If the Eye has an, if you will, eyedeology, it is centred on opposition to the way big business is given vast sums of public money with little or no accountability for how it is spent.
Yet this principle is reversed when it comes to agriculture, as The Agri Brigade is devoted to the idea that farming should be subsidised and that no one outside the business should criticise what farmers do.
It reminds me of the late Sir Richard Body's account of fighting a hopeless industrial seat for the Conservatives in 1950. He was taken to meet some farmers on the rural fringe of the constituency for a briefing on agriculture.
There he was told the line to take: British farming is the most efficient in the world, and that's why it deserves to be subsidised.
Ian Hislop inherited The Agri Brigade from Richard Ingrams when he took over as editor. If I remember rightly, under Ingrams it gave the point of view of small farmers - the National Farmers Union was seen as the voice of big farmers and referred to as No F***ing Use.
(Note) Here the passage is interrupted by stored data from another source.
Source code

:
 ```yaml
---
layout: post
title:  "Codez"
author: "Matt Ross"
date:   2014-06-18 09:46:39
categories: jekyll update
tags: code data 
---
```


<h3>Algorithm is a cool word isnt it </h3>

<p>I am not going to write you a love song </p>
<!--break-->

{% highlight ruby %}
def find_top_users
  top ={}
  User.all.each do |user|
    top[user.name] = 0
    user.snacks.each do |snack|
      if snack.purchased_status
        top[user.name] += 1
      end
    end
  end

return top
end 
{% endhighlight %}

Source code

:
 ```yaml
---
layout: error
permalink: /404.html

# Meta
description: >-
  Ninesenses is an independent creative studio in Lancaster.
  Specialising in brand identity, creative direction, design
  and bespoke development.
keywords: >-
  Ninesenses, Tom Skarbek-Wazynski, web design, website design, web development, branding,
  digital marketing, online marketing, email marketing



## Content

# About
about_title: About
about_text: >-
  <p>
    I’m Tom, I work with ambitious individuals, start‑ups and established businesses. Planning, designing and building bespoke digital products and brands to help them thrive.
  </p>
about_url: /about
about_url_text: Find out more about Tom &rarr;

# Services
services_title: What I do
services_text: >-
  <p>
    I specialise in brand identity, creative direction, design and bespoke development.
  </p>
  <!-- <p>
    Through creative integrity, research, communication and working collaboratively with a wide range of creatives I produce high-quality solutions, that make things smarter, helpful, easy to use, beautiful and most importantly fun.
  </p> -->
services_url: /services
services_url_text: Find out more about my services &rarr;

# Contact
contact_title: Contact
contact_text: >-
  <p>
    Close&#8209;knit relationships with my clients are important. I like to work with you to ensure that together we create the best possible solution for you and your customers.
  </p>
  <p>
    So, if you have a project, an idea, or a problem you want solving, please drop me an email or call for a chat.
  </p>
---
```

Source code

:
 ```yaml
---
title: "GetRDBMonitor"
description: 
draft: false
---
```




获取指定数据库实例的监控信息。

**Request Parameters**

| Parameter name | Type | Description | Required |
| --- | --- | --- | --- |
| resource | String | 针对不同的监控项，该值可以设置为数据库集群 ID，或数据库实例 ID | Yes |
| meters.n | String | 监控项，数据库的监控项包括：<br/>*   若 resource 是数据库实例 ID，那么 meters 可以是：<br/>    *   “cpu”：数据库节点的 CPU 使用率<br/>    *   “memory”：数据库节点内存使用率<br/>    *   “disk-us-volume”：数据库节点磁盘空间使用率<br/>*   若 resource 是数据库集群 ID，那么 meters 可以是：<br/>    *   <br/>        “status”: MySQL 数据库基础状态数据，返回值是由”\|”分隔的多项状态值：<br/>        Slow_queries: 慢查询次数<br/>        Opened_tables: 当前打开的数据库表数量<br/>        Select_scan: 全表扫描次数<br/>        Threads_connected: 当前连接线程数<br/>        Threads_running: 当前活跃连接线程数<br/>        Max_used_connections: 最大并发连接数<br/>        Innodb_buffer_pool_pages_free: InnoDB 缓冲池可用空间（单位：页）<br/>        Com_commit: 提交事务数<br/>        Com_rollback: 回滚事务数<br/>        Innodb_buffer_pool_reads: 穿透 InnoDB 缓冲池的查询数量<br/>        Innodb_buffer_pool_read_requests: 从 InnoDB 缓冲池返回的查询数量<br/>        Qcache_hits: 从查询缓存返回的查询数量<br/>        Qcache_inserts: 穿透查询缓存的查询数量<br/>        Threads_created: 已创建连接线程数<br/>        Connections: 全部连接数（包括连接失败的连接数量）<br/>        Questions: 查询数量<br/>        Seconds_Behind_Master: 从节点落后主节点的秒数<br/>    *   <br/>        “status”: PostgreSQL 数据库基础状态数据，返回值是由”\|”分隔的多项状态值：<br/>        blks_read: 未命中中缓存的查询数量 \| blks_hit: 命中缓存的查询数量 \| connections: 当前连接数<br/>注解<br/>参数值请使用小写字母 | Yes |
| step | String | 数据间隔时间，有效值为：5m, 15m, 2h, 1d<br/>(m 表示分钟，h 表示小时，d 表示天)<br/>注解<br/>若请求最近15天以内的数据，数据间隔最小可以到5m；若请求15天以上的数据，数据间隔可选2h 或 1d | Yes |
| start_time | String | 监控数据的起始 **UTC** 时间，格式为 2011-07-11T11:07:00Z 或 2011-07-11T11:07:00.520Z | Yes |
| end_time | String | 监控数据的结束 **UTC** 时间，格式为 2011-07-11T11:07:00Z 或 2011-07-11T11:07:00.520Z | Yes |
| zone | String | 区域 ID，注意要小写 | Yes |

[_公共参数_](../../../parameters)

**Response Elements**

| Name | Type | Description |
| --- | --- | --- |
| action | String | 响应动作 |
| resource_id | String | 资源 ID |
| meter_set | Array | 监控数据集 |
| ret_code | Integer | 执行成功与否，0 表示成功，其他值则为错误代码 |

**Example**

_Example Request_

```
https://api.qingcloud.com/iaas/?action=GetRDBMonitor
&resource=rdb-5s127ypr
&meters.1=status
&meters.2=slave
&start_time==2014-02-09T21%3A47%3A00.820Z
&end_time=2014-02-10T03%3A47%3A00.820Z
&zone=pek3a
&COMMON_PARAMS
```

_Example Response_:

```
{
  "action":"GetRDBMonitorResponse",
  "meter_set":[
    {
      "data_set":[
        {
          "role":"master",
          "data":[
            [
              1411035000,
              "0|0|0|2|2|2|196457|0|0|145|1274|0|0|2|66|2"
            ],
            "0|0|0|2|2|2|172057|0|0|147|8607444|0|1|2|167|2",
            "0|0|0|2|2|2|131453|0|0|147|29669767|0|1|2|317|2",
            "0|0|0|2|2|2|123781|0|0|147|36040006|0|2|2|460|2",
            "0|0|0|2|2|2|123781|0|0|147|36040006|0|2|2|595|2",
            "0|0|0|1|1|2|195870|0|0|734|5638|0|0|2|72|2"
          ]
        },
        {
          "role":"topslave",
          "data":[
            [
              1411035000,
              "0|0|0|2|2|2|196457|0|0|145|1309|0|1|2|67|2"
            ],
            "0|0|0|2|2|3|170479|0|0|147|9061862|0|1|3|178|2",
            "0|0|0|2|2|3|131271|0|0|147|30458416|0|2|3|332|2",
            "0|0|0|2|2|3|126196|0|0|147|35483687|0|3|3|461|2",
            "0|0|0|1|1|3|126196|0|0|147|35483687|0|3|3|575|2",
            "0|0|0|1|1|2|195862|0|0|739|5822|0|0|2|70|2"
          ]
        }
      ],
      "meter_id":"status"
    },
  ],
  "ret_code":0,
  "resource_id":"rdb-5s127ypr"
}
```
That touch of radicalism has been lost and these days it may as well be written by the NFU. Nor has it been free of the original sin of the Eye: public school snobbery. I remember The Agri Brigade finding Margaret Beckett's love of caravan holidays endlessly amusing.
I'd like to see an environmental column in the Eye that was written with the public good in mind, rather than the interests of one industry.
But then, as I have bought every issue of the Eye since I went to York in 1978 (you couldn't buy it in Market Harborough in those days), I feel I'm entitled to moan about it from time to time.